TRY IT:
Copy every line from the data below in which the string "description" can be found.

Collected data entries:
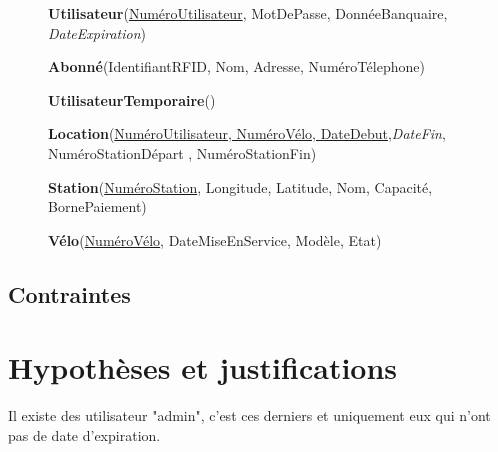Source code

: \documentclass[a4paper,10pt]{article}
\begin{document}
\begin{description}
\item[] \textbf{Utilisateur}(\underline{NuméroUtilisateur}, MotDePasse, DonnéeBanquaire, \textit{DateExpiration})

\item[] \textbf{Abonné}(IdentifiantRFID, Nom, Adresse, NuméroTélephone)

\item[] \textbf{UtilisateurTemporaire}()

\item[] \textbf{Location}(\underline{NuméroUtilisateur, NuméroVélo, DateDebut},\textit{DateFin}, NuméroStationDépart , NuméroStationFin) %
	
\item[] \textbf{Station}(\underline{NuméroStation}, Longitude, Latitude, Nom, Capacité, BornePaiement)

 \item[] \textbf{Vélo}(\underline{NuméroVélo}, DateMiseEnService, Modèle, Etat)

\end{description}

\subsection{Contraintes}

\section{Hypothèses et justifications}

Il existe des utilisateur "admin", c'est ces derniers et uniquement eux qui n'ont pas de date d'expiration.
\end{document}
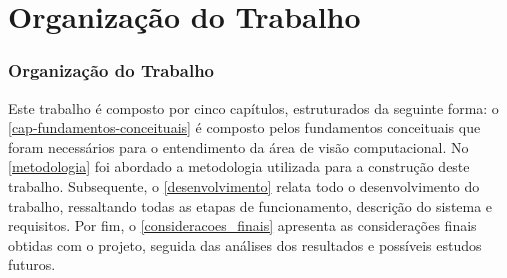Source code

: \section{Organização do Trabalho}
\begin{frame}
\frametitle{Organização do Trabalho}

Este trabalho é composto por cinco capítulos, estruturados da seguinte forma: o \autoref{cap-fundamentos-conceituais} é composto pelos fundamentos conceituais que foram necessários para o entendimento da área de visão computacional. No \autoref{metodologia} foi abordado a metodologia utilizada para a construção deste trabalho.  Subsequente, o \autoref{desenvolvimento} relata todo o desenvolvimento do trabalho, ressaltando todas as etapas de funcionamento, descrição do sistema e requisitos. Por fim, o \autoref{consideracoes_finais} apresenta as considerações finais obtidas com o projeto, seguida das análises dos resultados e possíveis estudos futuros.

\end{frame}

RESPONSE:
\begin{description}
\end{description}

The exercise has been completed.